_Data in this exercise:_
**********
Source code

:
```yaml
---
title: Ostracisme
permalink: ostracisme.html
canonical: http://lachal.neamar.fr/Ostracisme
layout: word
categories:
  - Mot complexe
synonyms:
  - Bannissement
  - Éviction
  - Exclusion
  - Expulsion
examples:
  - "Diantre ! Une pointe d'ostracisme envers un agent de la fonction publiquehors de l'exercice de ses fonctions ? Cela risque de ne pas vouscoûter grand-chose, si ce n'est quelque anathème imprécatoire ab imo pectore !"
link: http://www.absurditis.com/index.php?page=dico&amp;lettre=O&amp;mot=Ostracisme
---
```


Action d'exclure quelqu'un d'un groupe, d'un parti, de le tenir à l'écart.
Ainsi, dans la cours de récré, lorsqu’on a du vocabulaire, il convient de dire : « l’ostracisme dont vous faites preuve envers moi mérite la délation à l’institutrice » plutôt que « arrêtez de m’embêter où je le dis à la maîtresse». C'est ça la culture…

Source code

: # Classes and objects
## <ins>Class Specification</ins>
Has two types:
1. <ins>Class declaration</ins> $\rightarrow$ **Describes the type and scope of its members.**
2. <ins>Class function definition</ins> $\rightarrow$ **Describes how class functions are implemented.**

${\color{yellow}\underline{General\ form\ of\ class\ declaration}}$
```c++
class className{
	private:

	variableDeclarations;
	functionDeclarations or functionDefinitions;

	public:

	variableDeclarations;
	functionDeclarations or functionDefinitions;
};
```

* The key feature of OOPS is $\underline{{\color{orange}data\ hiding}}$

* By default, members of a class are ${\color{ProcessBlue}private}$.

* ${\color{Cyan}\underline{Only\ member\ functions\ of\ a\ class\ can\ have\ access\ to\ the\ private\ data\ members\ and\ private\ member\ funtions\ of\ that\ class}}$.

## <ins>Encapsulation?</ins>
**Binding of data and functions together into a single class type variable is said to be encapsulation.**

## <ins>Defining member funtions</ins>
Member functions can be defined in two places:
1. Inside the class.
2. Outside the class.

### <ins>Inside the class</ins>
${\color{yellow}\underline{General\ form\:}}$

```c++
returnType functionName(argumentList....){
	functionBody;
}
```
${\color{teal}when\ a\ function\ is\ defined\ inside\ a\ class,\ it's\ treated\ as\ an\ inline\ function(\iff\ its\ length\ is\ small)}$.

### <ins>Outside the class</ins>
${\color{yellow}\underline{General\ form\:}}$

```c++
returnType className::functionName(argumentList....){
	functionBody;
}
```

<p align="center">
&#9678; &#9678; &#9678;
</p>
**********
_Task instructions:_
Set the lines down exactly, from the first line of the records to the line where "1. Inside the class." appears, with both ends kept.

_Task solution:_
Source code

:
```yaml
---
title: Ostracisme
permalink: ostracisme.html
canonical: http://lachal.neamar.fr/Ostracisme
layout: word
categories:
  - Mot complexe
synonyms:
  - Bannissement
  - Éviction
  - Exclusion
  - Expulsion
examples:
  - "Diantre ! Une pointe d'ostracisme envers un agent de la fonction publiquehors de l'exercice de ses fonctions ? Cela risque de ne pas vouscoûter grand-chose, si ce n'est quelque anathème imprécatoire ab imo pectore !"
link: http://www.absurditis.com/index.php?page=dico&amp;lettre=O&amp;mot=Ostracisme
---
```


Action d'exclure quelqu'un d'un groupe, d'un parti, de le tenir à l'écart.
Ainsi, dans la cours de récré, lorsqu’on a du vocabulaire, il convient de dire : « l’ostracisme dont vous faites preuve envers moi mérite la délation à l’institutrice » plutôt que « arrêtez de m’embêter où je le dis à la maîtresse». C'est ça la culture…

Source code

: # Classes and objects
## <ins>Class Specification</ins>
Has two types:
1. <ins>Class declaration</ins> $\rightarrow$ **Describes the type and scope of its members.**
2. <ins>Class function definition</ins> $\rightarrow$ **Describes how class functions are implemented.**

${\color{yellow}\underline{General\ form\ of\ class\ declaration}}$
```c++
class className{
	private:

	variableDeclarations;
	functionDeclarations or functionDefinitions;

	public:

	variableDeclarations;
	functionDeclarations or functionDefinitions;
};
```

* The key feature of OOPS is $\underline{{\color{orange}data\ hiding}}$

* By default, members of a class are ${\color{ProcessBlue}private}$.

* ${\color{Cyan}\underline{Only\ member\ functions\ of\ a\ class\ can\ have\ access\ to\ the\ private\ data\ members\ and\ private\ member\ funtions\ of\ that\ class}}$.

## <ins>Encapsulation?</ins>
**Binding of data and functions together into a single class type variable is said to be encapsulation.**

## <ins>Defining member funtions</ins>
Member functions can be defined in two places:
1. Inside the class.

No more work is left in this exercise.